Kumihimo actually means braiding with three or more cords. The original braiding loom was the Marudai, something that looks like a wooden stool with a hole in the middle of the seat! It’s actually quite handsome, as seen here:
This photo is from Kathy King James’ A Complete Guide to Kumihimo on a Braiding Loom. In this wonderfully instructive book, she begins by clarifying the difference between working on a Marudai and the Kumi. On the Kumi, one cord at a time must be moved around the loom, rather than two. In recent years, various portable braiding looms have been fashioned out of foam, and the Kumi Loom is one of them. But because it must be held, you only have one hand to work the chords. I’m constantly reminding myself to do this, as I tend to keep switching hands, only slowing down the entire rhythm.

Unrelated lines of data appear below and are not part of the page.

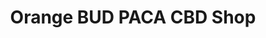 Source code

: ---
title: "Orange BUD PACA CBD Shop"
url: /orange/orange-bud-paca-cbd-shop/
shop: les compléments alimentaires
---
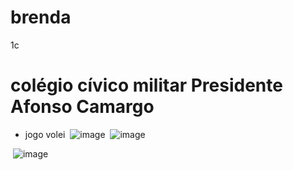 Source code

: # brenda
1c
# colégio cívico militar Presidente Afonso Camargo
* jogo volei
![]() ![image](https://github.com/brend012x/brenda/assets/147397270/3d0939f8-d83a-4668-81d0-ceb9fc8b1b45)
![]()  ![image](https://github.com/brend012x/brenda/assets/147397270/3ba00831-1c81-4e3c-8ba2-6249cba1904a)

![]() ![image](https://github.com/brend012x/brenda/assets/147397270/c706f325-2cd1-412c-8720-173d62fd0594)


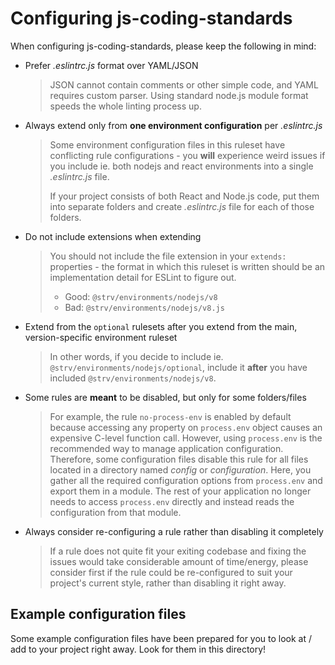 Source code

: # Configuring js-coding-standards

When configuring js-coding-standards, please keep the following in mind:

- Prefer _.eslintrc.js_ format over YAML/JSON
  > JSON cannot contain comments or other simple code, and YAML requires custom parser. Using standard node.js module format speeds the whole linting process up.

- Always extend only from **one environment configuration** per _.eslintrc.js_
  > Some environment configuration files in this ruleset have conflicting rule configurations - you **will** experience weird issues if you include ie. both nodejs and react environments into a single _.eslintrc.js_ file.
  >
  > If your project consists of both React and Node.js code, put them into separate folders and create _.eslintrc.js_ file for each of those folders.

- Do not include extensions when extending
  > You should not include the file extension in your `extends:` properties - the format in which this ruleset is written should be an implementation detail for ESLint to figure out.
  >
  > - Good: `@strv/environments/nodejs/v8`
  > - Bad: `@strv/environments/nodejs/v8.js`

- Extend from the `optional` rulesets after you extend from the main, version-specific environment ruleset
  > In other words, if you decide to include ie. `@strv/environments/nodejs/optional`, include it **after** you have included `@strv/environments/nodejs/v8`.

- Some rules are **meant** to be disabled, but only for some folders/files
  > For example, the rule `no-process-env` is enabled by default because accessing any property on `process.env` object causes an expensive C-level function call. However, using `process.env` is the recommended way to manage application configuration. Therefore, some configuration files disable this rule for all files located in a directory named _config_ or _configuration_. Here, you gather all the required configuration options from `process.env` and export them in a module. The rest of your application no longer needs to access `process.env` directly and instead reads the configuration from that module.

- Always consider re-configuring a rule rather than disabling it completely
  > If a rule does not quite fit your exiting codebase and fixing the issues would take considerable amount of time/energy, please consider first if the rule could be re-configured to suit your project's current style, rather than disabling it right away.

## Example configuration files

Some example configuration files have been prepared for you to look at / add to your project right away. Look for them in this directory!
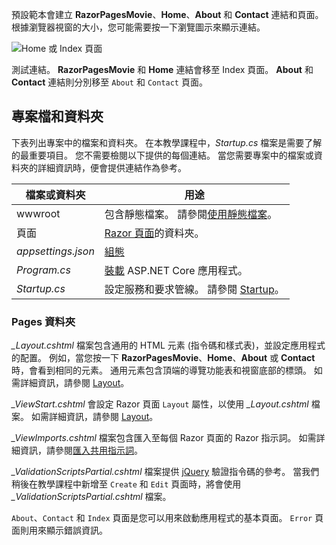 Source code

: 預設範本會建立 **RazorPagesMovie**、**Home**、**About** 和 **Contact** 連結和頁面。 根據瀏覽器視窗的大小，您可能需要按一下瀏覽圖示來顯示連結。

![Home 或 Index 頁面](../../tutorials/razor-pages/razor-pages-start/_static/home2.png)

測試連結。 **RazorPagesMovie** 和 **Home** 連結會移至 Index 頁面。 **About** 和 **Contact** 連結則分別移至 `About` 和 `Contact` 頁面。

## <a name="project-files-and-folders"></a>專案檔和資料夾

下表列出專案中的檔案和資料夾。 在本教學課程中，*Startup.cs* 檔案是需要了解的最重要項目。 您不需要檢閱以下提供的每個連結。 當您需要專案中的檔案或資料夾的詳細資訊時，便會提供連結作為參考。

| 檔案或資料夾              | 用途 |
| ----------------- | ------------ | 
| wwwroot | 包含靜態檔案。 請參閱[使用靜態檔案](xref:fundamentals/static-files)。 |
| 頁面 | [Razor 頁面](xref:mvc/razor-pages/index)的資料夾。 | 
| *appsettings.json* | [組態](xref:fundamentals/configuration/index) |
| *Program.cs* | [裝載](xref:fundamentals/hosting) ASP.NET Core 應用程式。|
| *Startup.cs* | 設定服務和要求管線。 請參閱 [Startup](xref:fundamentals/startup)。|

### <a name="the-pages-folder"></a>Pages 資料夾

*_Layout.cshtml* 檔案包含通用的 HTML 元素 (指令碼和樣式表)，並設定應用程式的配置。 例如，當您按一下 **RazorPagesMovie**、**Home**、**About** 或 **Contact** 時，會看到相同的元素。 通用元素包含頂端的導覽功能表和視窗底部的標頭。 如需詳細資訊，請參閱 [Layout](xref:mvc/views/layout)。

*_ViewStart.cshtml* 會設定 Razor 頁面 `Layout` 屬性，以使用 *_Layout.cshtml* 檔案。 如需詳細資訊，請參閱 [Layout](xref:mvc/views/layout)。

*_ViewImports.cshtml* 檔案包含匯入至每個 Razor 頁面的 Razor 指示詞。 如需詳細資訊，請參閱[匯入共用指示詞](xref:mvc/views/layout#importing-shared-directives)。

*_ValidationScriptsPartial.cshtml* 檔案提供 [jQuery](https://jquery.com/) 驗證指令碼的參考。 當我們稍後在教學課程中新增至 `Create` 和 `Edit` 頁面時，將會使用 *_ValidationScriptsPartial.cshtml* 檔案。

`About`、`Contact` 和 `Index` 頁面是您可以用來啟動應用程式的基本頁面。 `Error` 頁面則用來顯示錯誤資訊。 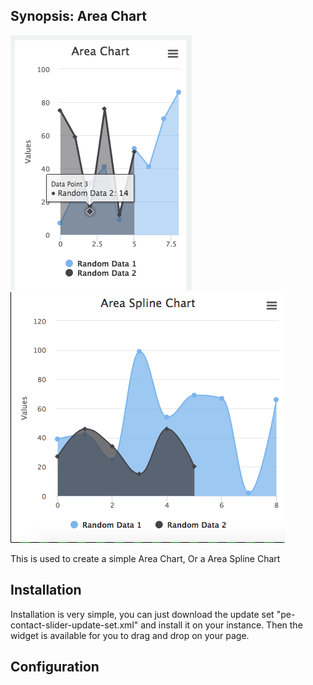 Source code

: ## Synopsis: Area Chart

![](../../images/pe-area-chart.png)
![](../../images/pe-area-spline-chart.png)

This is used to create a simple Area Chart, Or a Area Spline Chart

## Installation

Installation is very simple, you can just download the update set "pe-contact-slider-update-set.xml" and install it on your instance. Then the widget is available for you to drag and drop on your page.

## Configuration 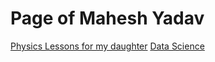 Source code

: # Page of Mahesh Yadav

[Physics Lessons for my daughter](index_phys.html)
[Data Science](index_ds.html)
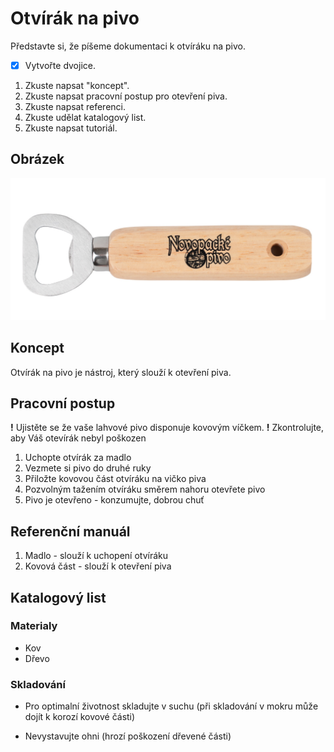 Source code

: # Otvírák na pivo

Představte si, že píšeme dokumentaci k otvíráku na pivo.
-   [x] Vytvořte dvojice.

1.  Zkuste napsat "koncept".
2.  Zkuste napsat pracovní postup pro otevření piva.
3.  Zkuste napsat referenci.
4.  Zkuste udělat katalogový list.
5.  Zkuste napsat tutoriál. 

## Obrázek

![Otvírák na pivo](otvirak.png)

## Koncept

Otvírák na pivo je nástroj, který slouží k otevření piva.

## Pracovní postup
**!** Ujistěte se že vaše lahvové pivo disponuje kovovým víčkem.
**!** Zkontrolujte, aby Váš otevírák nebyl poškozen

1.  Uchopte otvírák za madlo
2.  Vezmete si pivo do druhé ruky
3.  Přiložte kovovou část otvíráku na vičko piva
4.  Pozvolným tažením otvíráku směrem nahoru otevřete pivo
5.  Pivo je otevřeno - konzumujte, dobrou chuť

## Referenční manuál
1. Madlo - slouží k uchopení otvíráku
2. Kovová část - slouží k otevření piva

## Katalogový list
### Materialy

-   Kov
-   Dřevo

### Skladování

-   Pro optimalní životnost skladujte v suchu (při skladování v mokru může dojít k korozí kovové části)

- Nevystavujte ohni (hrozí poškození dřevené části)


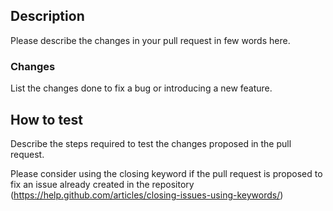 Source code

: <!-- SPDX-FileCopyrightText: © Fossology contributors

     SPDX-License-Identifier: LGPL-2.1-only
-->

<!-- Search if the bug do not already exists in the issues (https://github.com/fossology/safaa/issues). -->
<!-- Please refer to CONTRIBUTING.md (https://github.com/fossology/fossology/blob/master/CONTRIBUTING.md)
before creating the pull request to make sure you follow all the standards. -->

## Description

Please describe the changes in your pull request in few words here.

### Changes

List the changes done to fix a bug or introducing a new feature.

## How to test

Describe the steps required to test the changes proposed in the pull request.

Please consider using the closing keyword if the pull request is proposed to
fix an issue already created in the repository
(https://help.github.com/articles/closing-issues-using-keywords/)
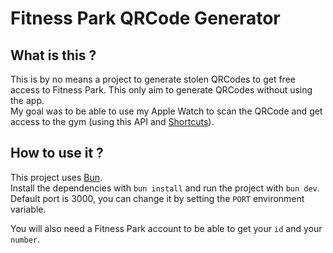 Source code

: # Fitness Park QRCode Generator

## What is this ?

This is by no means a project to generate stolen QRCodes to get free access to Fitness Park. This only aim to generate QRCodes without using the app.  
My goal was to be able to use my Apple Watch to scan the QRCode and get access to the gym (using this API and [Shortcuts](https://developer.apple.com/shortcuts/)).

## How to use it ?

This project uses [Bun](https://bun.sh/).  
Install the dependencies with `bun install` and run the project with `bun dev`.  
Default port is 3000, you can change it by setting the `PORT` environment variable.

You will also need a Fitness Park account to be able to get your `id` and your `number`.

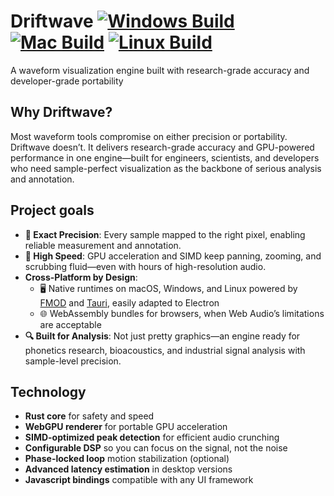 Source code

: # Driftwave [![Windows Build](https://github.com/ldayton/Driftwave/actions/workflows/build-windows.yml/badge.svg)](https://github.com/ldayton/Driftwave/actions/workflows/build-windows.yml) [![Mac Build](https://github.com/ldayton/Driftwave/actions/workflows/build-mac.yml/badge.svg)](https://github.com/ldayton/Driftwave/actions/workflows/build-mac.yml) [![Linux Build](https://github.com/ldayton/Driftwave/actions/workflows/build-linux.yml/badge.svg)](https://github.com/ldayton/Driftwave/actions/workflows/build-linux.yml) 

A waveform visualization engine built with research-grade accuracy and developer-grade portability

## Why Driftwave?

Most waveform tools compromise on either precision or portability. Driftwave doesn’t. It delivers research-grade accuracy and GPU-powered performance in one engine—built for engineers, scientists, and developers who need sample-perfect visualization as the backbone of serious analysis and annotation.

## Project goals

- **🎯 Exact Precision**: Every sample mapped to the right pixel, enabling reliable measurement and annotation.
- **🚀 High Speed**: GPU acceleration and SIMD keep panning, zooming, and scrubbing fluid—even with hours of high-resolution audio.
- **Cross-Platform by Design**:
  - 🖥️ Native runtimes on macOS, Windows, and Linux powered by [FMOD](https://www.fmod.com/) and [Tauri](https://v2.tauri.app/), easily adapted to Electron
  - 🌐 WebAssembly bundles for browsers, when Web Audio’s limitations are acceptable
- **🔍 Built for Analysis**: Not just pretty graphics—an engine ready for phonetics research, bioacoustics, and industrial signal analysis with sample-level precision.

## Technology

- **Rust core** for safety and speed
- **WebGPU renderer** for portable GPU acceleration
- **SIMD-optimized peak detection** for efficient audio crunching
- **Configurable DSP** so you can focus on the signal, not the noise
- **Phase-locked loop** motion stabilization (optional)
- **Advanced latency estimation** in desktop versions
- **Javascript bindings** compatible with any UI framework
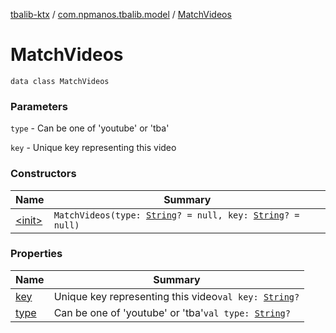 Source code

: [tbalib-ktx](../../index.md) / [com.npmanos.tbalib.model](../index.md) / [MatchVideos](./index.md)

# MatchVideos

`data class MatchVideos`

### Parameters

`type` - Can be one of 'youtube' or 'tba'

`key` - Unique key representing this video

### Constructors

| Name | Summary |
|---|---|
| [&lt;init&gt;](-init-.md) | `MatchVideos(type: `[`String`](https://kotlinlang.org/api/latest/jvm/stdlib/kotlin/-string/index.html)`? = null, key: `[`String`](https://kotlinlang.org/api/latest/jvm/stdlib/kotlin/-string/index.html)`? = null)` |

### Properties

| Name | Summary |
|---|---|
| [key](key.md) | Unique key representing this video`val key: `[`String`](https://kotlinlang.org/api/latest/jvm/stdlib/kotlin/-string/index.html)`?` |
| [type](type.md) | Can be one of 'youtube' or 'tba'`val type: `[`String`](https://kotlinlang.org/api/latest/jvm/stdlib/kotlin/-string/index.html)`?` |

I’ve completed a few braids now, working with one of the most basic patterns, the round-braid 8-strand. In preparation for a braid, each chord of yarn or ribbon or whatever you like really, is wound around a plastic bobbin. All the ends from the bobbins are tied into a knot to be slipped down through the middle of the loom. Depending on the braiding pattern, each chord is assigned a starting slot on the foam loom, a simple disk. Here is how the pattern for the 8-strand can wind up looking:
What I find thrilling is the range of effects that can be achieved just by varying the placement of the original chords around the loom. Here are some different effects in my early braids:
The complexity of the different braiding patterns are beautiful. I’d decided that I wanted to try a line of braided necklaces because the intricacy of their design would be better appreciated than just as shoulder bag straps. So, as I am entirely self-taught at this, maybe you can learn with me along the way!